Automatic OS detection (macOS/Linux)
GPU acceleration (Metal on macOS, CUDA on Linux)
Model download management
Build optimization
Service configuration (launchd on macOS, systemd on Linux)
Environment variable support for model selection

Usage¶

# Basic installation with defaults
result = await install_whisper_cpp()

# Custom installation
result = await install_whisper_cpp(
    install_dir="~/my-whisper",
    model="large-v3",
    use_gpu=True,
    force_reinstall=False
)

Parameters¶

install_dir (str, optional): Installation directory (default: ~/.voicemode/whisper.cpp)
model (str, optional): Whisper model to download (default: large-v2)
Available models: tiny, tiny.en, base, base.en, small, small.en, medium, medium.en, large-v2, large-v3
Note: large-v2 is default for best accuracy (requires ~3GB RAM)
use_gpu (bool, optional): Enable GPU support (default: auto-detect)
force_reinstall (bool, optional): Force reinstallation (default: false)

Return Value¶

{
    "success": True,
    "install_path": "/Users/user/.voicemode/whisper.cpp",
    "model_path": "/Users/user/.voicemode/whisper.cpp/models/ggml-large-v2.bin",
    "gpu_enabled": True,
    "gpu_type": "metal",  # or "cuda" or "cpu"
    "performance_info": {
        "system": "Darwin",
        "gpu_acceleration": "metal",
        "model": "large-v2",
        "binary_path": "/Users/user/.voicemode/whisper.cpp/main",
        "server_port": 2022,
        "server_url": "http://localhost:2022"
    },
    "launchagent": "/Users/user/Library/LaunchAgents/com.voicemode.whisper-server.plist",  # macOS
    "systemd_service": "/home/user/.config/systemd/user/whisper-server.service",  # Linux
    "start_script": "/Users/user/.voicemode/whisper.cpp/start-whisper-server.sh"
}

install_kokoro_fastapi¶

Installs kokoro-fastapi for text-to-speech (TTS) functionality.

Features¶

Python environment management with UV
Automatic model downloads
Service configuration (launchd on macOS, systemd on Linux)
Auto-start capability

Usage¶

# Basic installation with defaults
result = await install_kokoro_fastapi()

# Custom installation
result = await install_kokoro_fastapi(
    install_dir="~/my-kokoro",
    models_dir="~/my-models",
    port=8881,
    auto_start=True,
    install_models=True,
    force_reinstall=False
)

Parameters¶

install_dir (str, optional): Installation directory (default: ~/.voicemode/kokoro-fastapi)
models_dir (str, optional): Models directory (default: ~/.voicemode/kokoro-models)
port (int, optional): Service port (default: 8880)
auto_start (bool, optional): Start service after installation (default: true)
install_models (bool, optional): Download Kokoro models (default: true)
force_reinstall (bool, optional): Force reinstallation (default: false)

Return Value¶

{
    "success": True,
    "install_path": "/home/user/.voicemode/kokoro-fastapi",
    "service_url": "http://127.0.0.1:8880",
    "service_status": "managed_by_systemd",  # Linux
    "service_status": "managed_by_launchd",  # macOS
    "systemd_service": "/home/user/.config/systemd/user/kokoro-fastapi-8880.service",  # Linux
    "launchagent": "/Users/user/Library/LaunchAgents/com.voicemode.kokoro-8880.plist",  # macOS
    "start_script": "/home/user/.voicemode/kokoro-fastapi/start-cpu.sh",
    "message": "Kokoro-fastapi installed.

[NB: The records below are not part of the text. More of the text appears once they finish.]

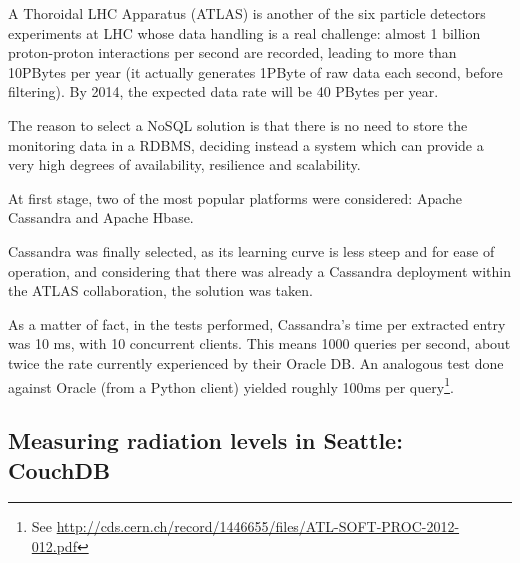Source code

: A Thoroidal LHC Apparatus (ATLAS) is another of the six particle detectors experiments
at LHC %
whose data handling is a real challenge: almost 1 billion
proton-proton
interactions per second
are recorded,
leading to more than 10PBytes per year (it actually generates 1PByte of raw data each second, before filtering). By 2014, the expected data rate will be 40 PBytes per year.


The reason to select a NoSQL solution is
that
there is no need to store the monitoring data in a RDBMS, deciding instead a system which can provide a very high degrees of availability, resilience and scalability.

At first stage, two of the most popular platforms were considered: Apache
Cassandra
and Apache Hbase.

Cassandra was finally selected, as its learning curve is less steep %
and for ease of operation,
and considering that
there was %
already
a Cassandra deployment within the ATLAS collaboration,
the solution was taken.

As a matter of fact, in the tests
performed, %
Cassandra's time per extracted entry was 10 ms, with 10 concurrent clients. This means 1000 queries per second, about twice the rate currently experienced by their Oracle DB. An analogous test done against Oracle (from a Python client) yielded roughly 100ms per
query\footnote{See \url{http://cds.cern.ch/record/1446655/files/ATL-SOFT-PROC-2012-012.pdf}}.


\subsection{Measuring radiation levels in Seattle: CouchDB} %
\label{sec:measuring_radiation_levels_in_seattle_couchdb}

Run: cd /home/user/.voicemode/kokoro-fastapi && ./start-cpu.sh"
}

System Requirements¶

whisper.cpp¶

macOS¶

Xcode Command Line Tools
Homebrew (for cmake)
Metal support (built-in)

Linux¶

Build essentials (gcc, g++, make)
CMake
CUDA toolkit (optional, for NVIDIA GPU support)

kokoro-fastapi¶

All Systems¶

Python 3.10+
Git
~5GB disk space for models
UV package manager (installed automatically if missing)

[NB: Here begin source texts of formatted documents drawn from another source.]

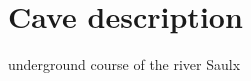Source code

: \documentclass{article}%
\begin{document}
%
\normalsize%
\pagestyle{firstpage}%
\section{Cave description}%
\label{sec:Cavedescription}%
underground course of the river Saulx

%
\end{document}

Integration with Voice Mode¶

After installation, the services integrate automatically with Voice Mode:

whisper.cpp:
Runs automatically on boot (port 2022)
OpenAI-compatible API endpoint
Model selection via VOICEMODE_WHISPER_MODEL environment variable
View installed models: claude resource read whisper://models
kokoro-fastapi:
Automatically detected by Voice Mode's provider registry when running
67 voices available
OpenAI-compatible API endpoint

Examples¶

Complete Setup¶

# Install both services with defaults
whisper_result = await install_whisper_cpp()  # Uses large-v2 by default
kokoro_result = await install_kokoro_fastapi()

# Check installation status
if whisper_result["success"] and kokoro_result["success"]:
    print("Voice services installed successfully!")
    print(f"Whisper: {whisper_result['install_path']}")
    print(f"Whisper server: {whisper_result['performance_info']['server_url']}")
    print(f"Kokoro API: {kokoro_result['service_url']}")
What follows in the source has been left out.